Brief: List all lines in the material below that contain "route".

Records shown:
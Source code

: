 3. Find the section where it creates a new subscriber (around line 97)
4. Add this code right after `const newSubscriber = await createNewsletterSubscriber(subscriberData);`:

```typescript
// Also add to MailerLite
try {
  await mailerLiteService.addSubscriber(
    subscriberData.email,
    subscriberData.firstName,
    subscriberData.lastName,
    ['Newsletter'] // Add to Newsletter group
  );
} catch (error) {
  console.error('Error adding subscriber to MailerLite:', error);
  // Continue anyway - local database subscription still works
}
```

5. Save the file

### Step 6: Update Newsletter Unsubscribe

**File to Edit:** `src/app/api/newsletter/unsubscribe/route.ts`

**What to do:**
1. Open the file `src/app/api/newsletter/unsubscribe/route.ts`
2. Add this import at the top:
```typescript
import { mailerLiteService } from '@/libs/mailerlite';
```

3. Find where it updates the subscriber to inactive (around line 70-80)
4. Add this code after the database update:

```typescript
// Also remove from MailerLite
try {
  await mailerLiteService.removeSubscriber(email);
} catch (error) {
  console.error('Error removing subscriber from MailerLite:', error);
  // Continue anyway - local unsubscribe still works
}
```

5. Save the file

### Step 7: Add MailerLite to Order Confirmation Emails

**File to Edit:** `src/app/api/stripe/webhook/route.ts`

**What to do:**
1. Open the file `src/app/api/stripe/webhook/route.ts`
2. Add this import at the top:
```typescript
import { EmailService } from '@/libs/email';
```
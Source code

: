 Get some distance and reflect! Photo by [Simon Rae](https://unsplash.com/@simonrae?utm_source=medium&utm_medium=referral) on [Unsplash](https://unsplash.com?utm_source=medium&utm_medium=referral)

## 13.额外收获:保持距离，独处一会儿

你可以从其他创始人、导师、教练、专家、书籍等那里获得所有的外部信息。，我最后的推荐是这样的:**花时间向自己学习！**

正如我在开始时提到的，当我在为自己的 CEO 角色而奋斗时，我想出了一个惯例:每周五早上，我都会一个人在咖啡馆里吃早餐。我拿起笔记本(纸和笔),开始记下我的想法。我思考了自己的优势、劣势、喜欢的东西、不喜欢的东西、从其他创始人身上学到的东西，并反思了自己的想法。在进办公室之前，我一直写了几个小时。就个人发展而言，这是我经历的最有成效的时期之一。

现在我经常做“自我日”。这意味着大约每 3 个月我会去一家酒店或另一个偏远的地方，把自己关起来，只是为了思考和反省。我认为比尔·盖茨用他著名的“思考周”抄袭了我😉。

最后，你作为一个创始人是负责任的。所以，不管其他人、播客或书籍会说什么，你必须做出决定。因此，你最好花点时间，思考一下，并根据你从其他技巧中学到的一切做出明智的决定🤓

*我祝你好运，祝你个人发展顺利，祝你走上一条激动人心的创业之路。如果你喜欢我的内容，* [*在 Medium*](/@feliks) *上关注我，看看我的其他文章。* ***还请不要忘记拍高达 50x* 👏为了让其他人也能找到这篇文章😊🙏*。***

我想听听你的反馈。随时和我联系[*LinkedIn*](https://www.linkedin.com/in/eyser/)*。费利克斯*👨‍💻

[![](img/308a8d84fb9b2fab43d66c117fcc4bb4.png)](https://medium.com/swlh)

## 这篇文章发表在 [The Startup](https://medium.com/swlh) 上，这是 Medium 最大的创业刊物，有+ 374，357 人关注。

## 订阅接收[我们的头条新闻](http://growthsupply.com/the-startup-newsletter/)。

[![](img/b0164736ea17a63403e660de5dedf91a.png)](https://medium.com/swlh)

Written answer:
**File to Edit:** `src/app/api/newsletter/unsubscribe/route.ts`
1. Open the file `src/app/api/newsletter/unsubscribe/route.ts`
**File to Edit:** `src/app/api/stripe/webhook/route.ts`
1. Open the file `src/app/api/stripe/webhook/route.ts`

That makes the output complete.